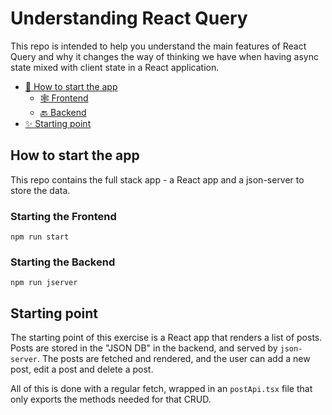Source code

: # Understanding React Query

This repo is intended to help you understand the main features of React Query and why it changes the way of thinking we have when having async state mixed with client state in a React application.

- [🎉 How to start the app](#-how-to-start-the-app)
  - [🕸 Frontend](#-starting-the-frontend)
  - [🔙 Backend](#-starting-the-backend)
- [✨ Starting point](#-starting-point)

## How to start the app

This repo contains the full stack app - a React app and a json-server to store the data.

### Starting the Frontend

```
npm run start
```

### Starting the Backend

```
npm run jserver
```

## Starting point

The starting point of this exercise is a React app that renders a list of posts. Posts are stored in the "JSON DB" in the backend, and served by `json-server`. The posts are fetched and rendered, and the user can add a new post, edit a post and delete a post.

All of this is done with a regular fetch, wrapped in an `postApi.tsx` file that only exports the methods needed for that CRUD.
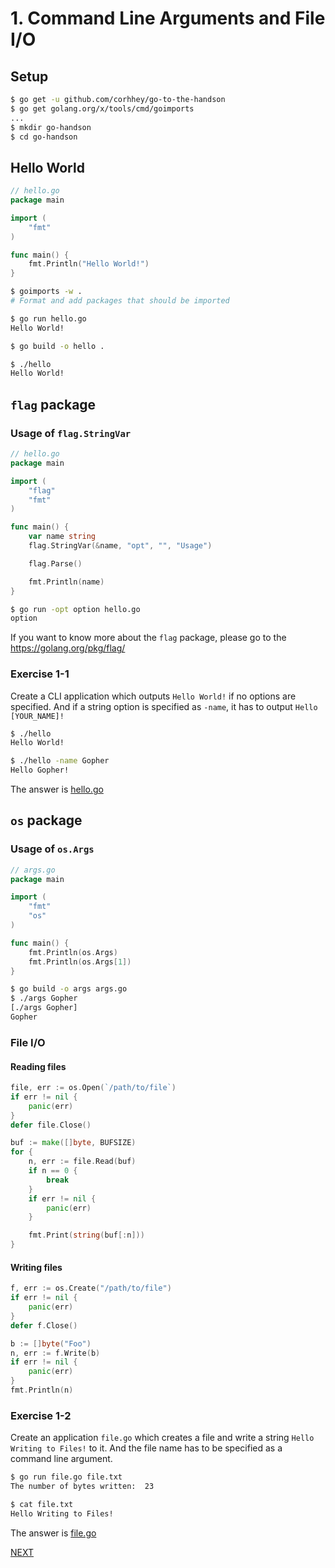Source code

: # 1. Command Line Arguments and File I/O

## Setup

```sh
$ go get -u github.com/corhhey/go-to-the-handson
$ go get golang.org/x/tools/cmd/goimports
...
$ mkdir go-handson
$ cd go-handson
```

## Hello World

```go
// hello.go
package main

import (
	"fmt"
)

func main() {
	fmt.Println("Hello World!")
}
```

```sh
$ goimports -w .
# Format and add packages that should be imported

$ go run hello.go
Hello World!

$ go build -o hello .

$ ./hello
Hello World!
```

## `flag` package

### Usage of `flag.StringVar`

```go
// hello.go
package main

import (
	"flag"
	"fmt"
)

func main() {
	var name string
	flag.StringVar(&name, "opt", "", "Usage")

	flag.Parse()

	fmt.Println(name)
}
```

```sh
$ go run -opt option hello.go
option
```

If you want to know more about the `flag` package, please go to the https://golang.org/pkg/flag/

### Exercise 1-1

Create a CLI application which outputs `Hello World!` if no options are specified. And if a string option is specified as `-name`, it has to output `Hello [YOUR_NAME]!`

```sh
$ ./hello
Hello World!

$ ./hello -name Gopher
Hello Gopher!
```

The answer is [hello.go](main/hello.go)

## `os` package

### Usage of `os.Args`

```go
// args.go
package main

import (
	"fmt"
	"os"
)

func main() {
	fmt.Println(os.Args)
	fmt.Println(os.Args[1])
}
```

```sh
$ go build -o args args.go 
$ ./args Gopher
[./args Gopher]
Gopher
```

### File I/O

#### Reading files
```go
file, err := os.Open(`/path/to/file`)
if err != nil {
	panic(err)
}
defer file.Close()

buf := make([]byte, BUFSIZE)
for {
	n, err := file.Read(buf)
	if n == 0 {
		break
	}
	if err != nil {
		panic(err)
	}

	fmt.Print(string(buf[:n]))
}
```

#### Writing files

```go
f, err := os.Create("/path/to/file")
if err != nil {
	panic(err)
}
defer f.Close()

b := []byte("Foo")
n, err := f.Write(b)
if err != nil {
	panic(err)
}
fmt.Println(n)
```

### Exercise 1-2

Create an application `file.go` which creates a file and write a string `Hello Writing to Files!` to it. And the file name has to be specified as a command line argument.

```sh
$ go run file.go file.txt
The number of bytes written:  23

$ cat file.txt
Hello Writing to Files!
```

The answer is [file.go](main/file.go)

[NEXT](../02)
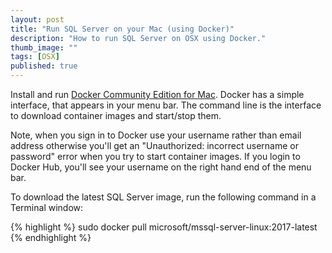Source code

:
 ```yaml
---
layout: post
title: "Run SQL Server on your Mac (using Docker)"
description: "How to run SQL Server on OSX using Docker."
thumb_image: ""
tags: [OSX]
published: true
---
```


Install and run [Docker Community Edition for Mac](https://store.docker.com/editions/community/docker-ce-desktop-mac).
Docker has a simple interface, that appears in your menu bar. The command line is the interface to download container images and start/stop them.

Note, when you sign in to Docker use your username rather than email address otherwise you'll get an "Unauthorized: incorrect username or password" error when you try to start container images.
If you login to Docker Hub, you'll see your username on the right hand end of the menu bar.

To download the latest SQL Server image, run the following command in a Terminal window:

{% highlight %}
   sudo docker pull microsoft/mssql-server-linux:2017-latest
{% endhighlight %}
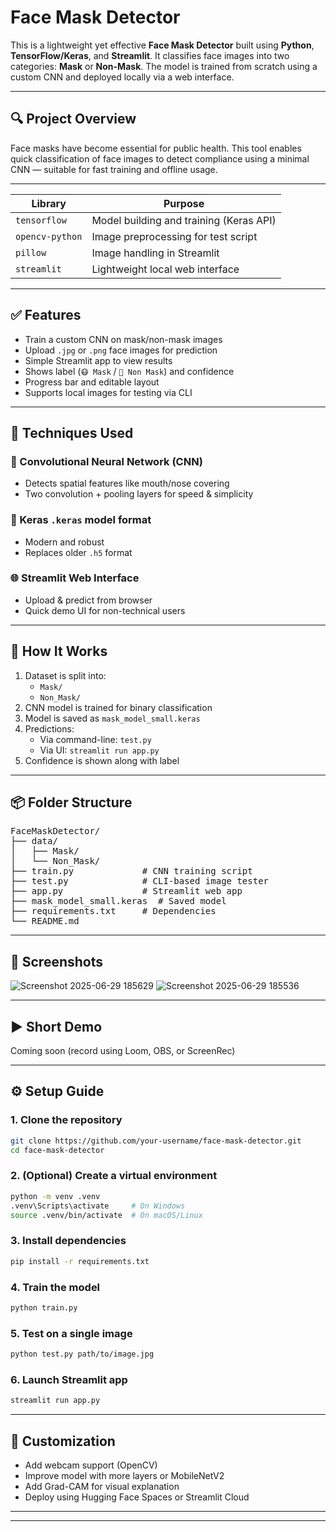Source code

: 
# Face Mask Detector

This is a lightweight yet effective **Face Mask Detector** built using **Python**, **TensorFlow/Keras**, and **Streamlit**. It classifies face images into two categories: **Mask** or **Non-Mask**. The model is trained from scratch using a custom CNN and deployed locally via a web interface.

---

## 🔍 Project Overview

Face masks have become essential for public health. This tool enables quick classification of face images to detect compliance using a minimal CNN — suitable for fast training and offline usage.

---
| Library         | Purpose                                |
|----------------|----------------------------------------|
| `tensorflow`    | Model building and training (Keras API)|
| `opencv-python` | Image preprocessing for test script    |
| `pillow`        | Image handling in Streamlit            |
| `streamlit`     | Lightweight local web interface        |

---

## ✅ Features

- Train a custom CNN on mask/non-mask images
- Upload `.jpg` or `.png` face images for prediction
- Simple Streamlit app to view results
- Shows label (`😷 Mask` / `🚫 Non Mask`) and confidence
- Progress bar and editable layout
- Supports local images for testing via CLI

---

## 🧠 Techniques Used

### 🎯 Convolutional Neural Network (CNN)
- Detects spatial features like mouth/nose covering
- Two convolution + pooling layers for speed & simplicity

### 🧰 Keras `.keras` model format
- Modern and robust
- Replaces older `.h5` format

### 🌐 Streamlit Web Interface
- Upload & predict from browser
- Quick demo UI for non-technical users

---

## 🧪 How It Works

1. Dataset is split into:
   - `Mask/`
   - `Non_Mask/`
2. CNN model is trained for binary classification
3. Model is saved as `mask_model_small.keras`
4. Predictions:
   - Via command-line: `test.py`
   - Via UI: `streamlit run app.py`
5. Confidence is shown along with label

---

## 📦 Folder Structure

<pre>
FaceMaskDetector/
├── data/
│   ├── Mask/
│   └── Non_Mask/
├── train.py             # CNN training script
├── test.py              # CLI-based image tester
├── app.py               # Streamlit web app
├── mask_model_small.keras  # Saved model
├── requirements.txt     # Dependencies
└── README.md
</pre>

---

## 📸 Screenshots

![Screenshot 2025-06-29 185629](https://github.com/user-attachments/assets/f04db668-7a98-4b3f-8201-d33e44d2fb06)
![Screenshot 2025-06-29 185536](https://github.com/user-attachments/assets/832a90a7-cf82-479c-82a4-0a7593a66d98)


---

## ▶️ Short Demo
Coming soon (record using Loom, OBS, or ScreenRec)

---

## ⚙️ Setup Guide

### 1. Clone the repository
```bash
git clone https://github.com/your-username/face-mask-detector.git
cd face-mask-detector
```

### 2. (Optional) Create a virtual environment
```bash
python -m venv .venv
.venv\Scripts\activate     # On Windows
source .venv/bin/activate  # On macOS/Linux
```

### 3. Install dependencies
```bash
pip install -r requirements.txt
```

### 4. Train the model
```bash
python train.py
```

### 5. Test on a single image
```bash
python test.py path/to/image.jpg
```

### 6. Launch Streamlit app
```bash
streamlit run app.py
```

---

## 🔧 Customization

- Add webcam support (OpenCV)
- Improve model with more layers or MobileNetV2
- Add Grad-CAM for visual explanation
- Deploy using Hugging Face Spaces or Streamlit Cloud

---



---
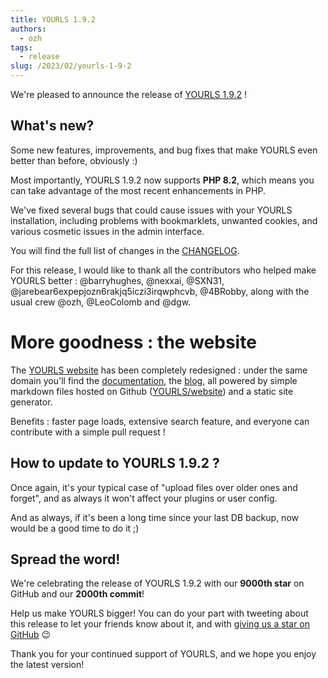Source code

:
 ```yaml
---
title: YOURLS 1.9.2
authors:
  - ozh
tags:
  - release
slug: /2023/02/yourls-1-9-2
---
```


We're pleased to announce the release of [YOURLS 1.9.2](https://github.com/YOURLS/YOURLS/releases/tag/1.9.2) !

<!--truncate-->

## What's new?

Some new features, improvements, and bug fixes that make YOURLS even better than before, obviously :)

Most importantly, YOURLS 1.9.2 now supports **PHP 8.2**, which means you can take advantage of the most recent enhancements in PHP.

We've fixed several bugs that could cause issues with your YOURLS installation, including problems with bookmarklets, unwanted cookies, and various cosmetic issues in the admin interface.

You will find the full list of changes in the [CHANGELOG](https://github.com/YOURLS/YOURLS/blob/master/CHANGELOG.md).

For this release, I would like to thank all the contributors who helped make YOURLS better : @barryhughes, @nexxai, @SXN31, @jarebear6expepjozn6rakjq5iczi3irqwphcvb, @4BRobby, along with the usual crew @ozh, @LeoColomb and @dgw.

# More goodness : the website

The [YOURLS website](https://yourls.org/) has been completely redesigned : under the same domain you'll find the [documentation](https://yourls.org/docs/), the [blog](https://yourls.org/blog/), all powered by simple markdown files hosted on Github ([YOURLS/website](https://github.com/YOURLS/website/)) and a static site generator.

Benefits : faster page loads, extensive search feature, and everyone can contribute with a simple pull request !

## How to update to YOURLS 1.9.2 ?

Once again, it's your typical case of "upload files over older ones and forget", and as always it won't affect your plugins or user config.

And as always, if it's been a long time since your last DB backup, now would be a good time to do it ;)

## Spread the word!

We're celebrating the release of YOURLS 1.9.2 with our **9000th star** on GitHub and our **2000th commit**!

Help us make YOURLS bigger! You can do your part with tweeting about this release to let your friends know about it, and with [giving us a star on GitHub](https://github.com/YOURLS/YOURLS) 😉

Thank you for your continued support of YOURLS, and we hope you enjoy the latest version!
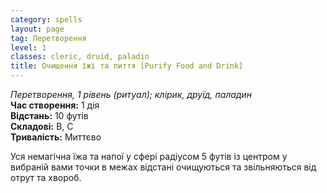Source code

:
 ```yaml
---
category: spells
layout: page
tag: Перетворення
level: 1
classes: cleric, druid, paladin
title: Очищення їжі та пиття [Purify Food and Drink]
---
```


_Перетворення, 1 рівень (ритуал); клірик, друїд, паладин_    
**Час створення:** 1 дія    
**Відстань:** 10 футів    
**Складові:** В, С    
**Тривалість:** Миттєво    

Уся немагічна їжа та напої у сфері радіусом 5 футів із центром у вибраній вами точки в межах відстані очищуються та звільняються від отрут та хвороб.
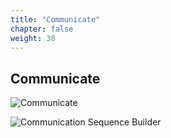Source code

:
 ```yaml
---
title: "Communicate"
chapter: false
weight: 30
---
```


## Communicate

![Communicate](/images/Communicate.jpg)

![Communication Sequence Builder](/images/SequenceBuilder.jpg)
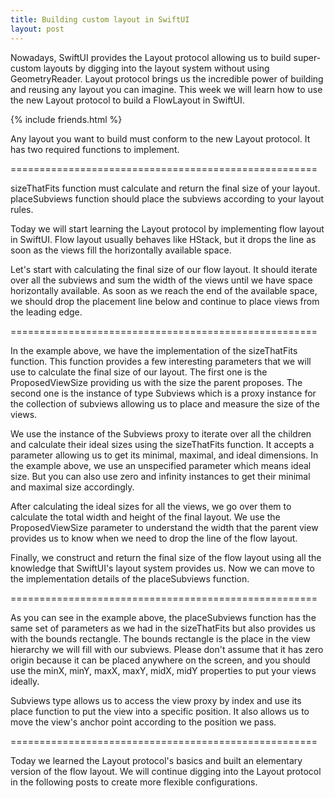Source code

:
```yaml
---
title: Building custom layout in SwiftUI
layout: post
---
```


Nowadays, SwiftUI provides the Layout protocol allowing us to build super-custom layouts by digging into the layout system without using GeometryReader. Layout protocol brings us the incredible power of building and reusing any layout you can imagine. This week we will learn how to use the new Layout protocol to build a FlowLayout in SwiftUI.

{% include friends.html %}

Any layout you want to build must conform to the new Layout protocol. It has two required functions to implement.

=====================================================

sizeThatFits function must calculate and return the final size of your layout.
placeSubviews function should place the subviews according to your layout rules.

Today we will start learning the Layout protocol by implementing flow layout in SwiftUI. Flow layout usually behaves like HStack, but it drops the line as soon as the views fill the horizontally available space.

Let's start with calculating the final size of our flow layout. It should iterate over all the subviews and sum the width of the views until we have space horizontally available. As soon as we reach the end of the available space, we should drop the placement line below and continue to place views from the leading edge.

=====================================================

In the example above, we have the implementation of the sizeThatFits function. This function provides a few interesting parameters that we will use to calculate the final size of our layout. The first one is the ProposedViewSize providing us with the size the parent proposes. The second one is the instance of type Subviews which is a proxy instance for the collection of subviews allowing us to place and measure the size of the views.

We use the instance of the Subviews proxy to iterate over all the children and calculate their ideal sizes using the sizeThatFits function. It accepts a parameter allowing us to get its minimal, maximal, and ideal dimensions. In the example above, we use an unspecified parameter which means ideal size. But you can also use zero and infinity instances to get their minimal and maximal size accordingly.

After calculating the ideal sizes for all the views, we go over them to calculate the total width and height of the final layout. We use the ProposedViewSize parameter to understand the width that the parent view provides us to know when we need to drop the line of the flow layout.

Finally, we construct and return the final size of the flow layout using all the knowledge that SwiftUI's layout system provides us. Now we can move to the implementation details of the placeSubviews function.

=====================================================

As you can see in the example above, the placeSubviews function has the same set of parameters as we had in the sizeThatFits but also provides us with the bounds rectangle. The bounds rectangle is the place in the view hierarchy we will fill with our subviews. Please don't assume that it has zero origin because it can be placed anywhere on the screen, and you should use the minX, minY, maxX, maxY, midX, midY properties to put your views ideally.

Subviews type allows us to access the view proxy by index and use its place function to put the view into a specific position. It also allows us to move the view's anchor point according to the position we pass.

=====================================================

Today we learned the Layout protocol's basics and built an elementary version of the flow layout. We will continue digging into the Layout protocol in the following posts to create more flexible configurations.
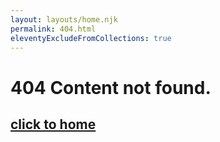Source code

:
 ```yaml
---
layout: layouts/home.njk
permalink: 404.html
eleventyExcludeFromCollections: true
---
```

# 404 Content not found.

## <a href="/">click to home</a>

<canvas id="canvas"></canvas>
<script type="module">
    (function(){const t=document.createElement("link").relList;if(t&&t.supports&&t.supports("modulepreload"))return;for(const e of document.querySelectorAll('link[rel="modulepreload"]'))i(e);new MutationObserver(e=>{for(const r of e)if(r.type==="childList")for(const o of r.addedNodes)o.tagName==="LINK"&&o.rel==="modulepreload"&&i(o)}).observe(document,{childList:!0,subtree:!0});function s(e){const r={};return e.integrity&&(r.integrity=e.integrity),e.referrerPolicy&&(r.referrerPolicy=e.referrerPolicy),e.crossOrigin==="use-credentials"?r.credentials="include":e.crossOrigin==="anonymous"?r.credentials="omit":r.credentials="same-origin",r}function i(e){if(e.ep)return;e.ep=!0;const r=s(e);fetch(e.href,r)}})();

    async function v(){const r=document.getElementById("canvas"),t=await navigator.gpu.requestAdapter(),e=await(t==null?void 0:t.requestDevice()),n=r.getContext("webgpu");if(!r||!n||!e)return;const i="bgra8unorm";n.configure({device:e,format:i});const c=`
        @vertex
        fn main(@builtin(vertex_index) VertexIndex : u32) -> @builtin(position) vec4<f32> {
            var positions = array<vec2<f32>, 3>(
                vec2<f32>(0.0, 0.5),
                vec2<f32>(-0.5, -0.5),
                vec2<f32>(0.5, -0.5)
            );
            let position = positions[VertexIndex];
            return vec4<f32>(position, 0.0, 1.0);
        }`,s=`
        @fragment
        fn main() -> @location(0) vec4<f32> {
            return vec4<f32>(0.0, 1.0, 0.0, 1.0); // RGBA: Green
        }`,d=e.createShaderModule({code:c}),u=e.createShaderModule({code:s}),l=e.createRenderPipeline({vertex:{module:d,entryPoint:"main"},fragment:{module:u,entryPoint:"main",targets:[{format:i}]},primitive:{topology:"triangle-list"},layout:"auto"}),a=e.createCommandEncoder(),m={colorAttachments:[{view:n.getCurrentTexture().createView(),clearValue:{r:0,g:0,b:0,a:1},loadOp:"clear",storeOp:"store"}]},o=a.beginRenderPass(m);o.setPipeline(l),o.draw(3,1,0,0),o.end(),e.queue.submit([a.finish()])}window.onload=v;


</script>
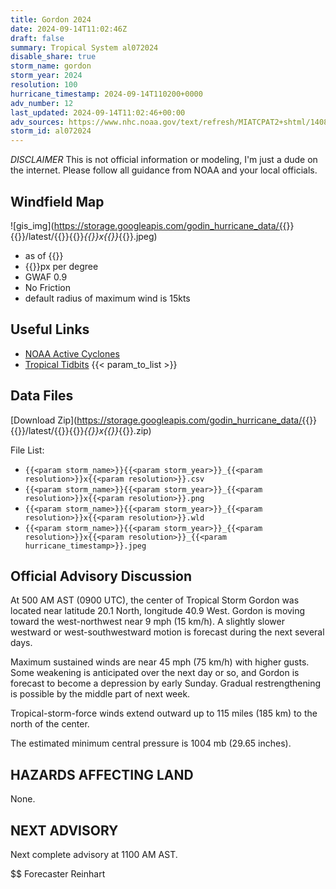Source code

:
```yaml
---
title: Gordon 2024
date: 2024-09-14T11:02:46Z
draft: false
summary: Tropical System al072024
disable_share: true
storm_name: gordon
storm_year: 2024
resolution: 100
hurricane_timestamp: 2024-09-14T110200+0000
adv_number: 12
last_updated: 2024-09-14T11:02:46+00:00
adv_sources: https://www.nhc.noaa.gov/text/refresh/MIATCPAT2+shtml/140843.shtml;https://www.nhc.noaa.gov/refresh/graphics_at2+shtml/084454.shtml?cone
storm_id: al072024
---
```

*DISCLAIMER* This is not official information or modeling, I'm just a dude on the internet.  Please follow all guidance from NOAA and your local officials.

## Windfield Map
![gis_img](https://storage.googleapis.com/godin_hurricane_data/{{<param storm_name>}}{{<param storm_year>}}/latest/{{<param storm_name>}}{{<param storm_year>}}_{{<param resolution>}}x{{<param resolution>}}_{{<param hurricane_timestamp>}}.jpeg)

- as of {{<param last_updated>}}
- {{<param resolution>}}px per degree
- GWAF 0.9
- No Friction
- default radius of maximum wind is 15kts

## Useful Links
- [NOAA Active Cyclones](https://www.nhc.noaa.gov/)
- [Tropical Tidbits](https://www.tropicaltidbits.com/storminfo/)
{{< param_to_list >}}

## Data Files
[Download Zip](https://storage.googleapis.com/godin_hurricane_data/{{<param storm_name>}}{{<param storm_year>}}/latest/{{<param storm_name>}}{{<param storm_year>}}_{{<param resolution>}}x{{<param resolution>}}_{{<param hurricane_timestamp>}}.zip)

File List:
- `{{<param storm_name>}}{{<param storm_year>}}_{{<param resolution>}}x{{<param resolution>}}.csv`
- `{{<param storm_name>}}{{<param storm_year>}}_{{<param resolution>}}x{{<param resolution>}}.png`
- `{{<param storm_name>}}{{<param storm_year>}}_{{<param resolution>}}x{{<param resolution>}}.wld`
- `{{<param storm_name>}}{{<param storm_year>}}_{{<param resolution>}}x{{<param resolution>}}_{{<param hurricane_timestamp>}}.jpeg`


## Official Advisory Discussion
At 500 AM AST (0900 UTC), the center of Tropical Storm Gordon was
located near latitude 20.1 North, longitude 40.9 West. Gordon is
moving toward the west-northwest near 9 mph (15 km/h). A slightly 
slower westward or west-southwestward motion is forecast during the 
next several days.
 
Maximum sustained winds are near 45 mph (75 km/h) with higher gusts. 
Some weakening is anticipated over the next day or so, and Gordon is 
forecast to become a depression by early Sunday. Gradual 
restrengthening is possible by the middle part of next week.
 
Tropical-storm-force winds extend outward up to 115 miles (185 km) 
to the north of the center.
 
The estimated minimum central pressure is 1004 mb (29.65 inches).
 
 
HAZARDS AFFECTING LAND
----------------------
None.
 
 
NEXT ADVISORY
-------------
Next complete advisory at 1100 AM AST.
 
$$
Forecaster Reinhart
------------------------------------------------------------
### How to complete this task
In the records above, find every line with the word "become" and copy it.

### Exercise output
Face masks have become essential for public health. This tool enables quick classification of face images to detect compliance using a minimal CNN — suitable for fast training and offline usage.
forecast to become a depression by early Sunday. Gradual 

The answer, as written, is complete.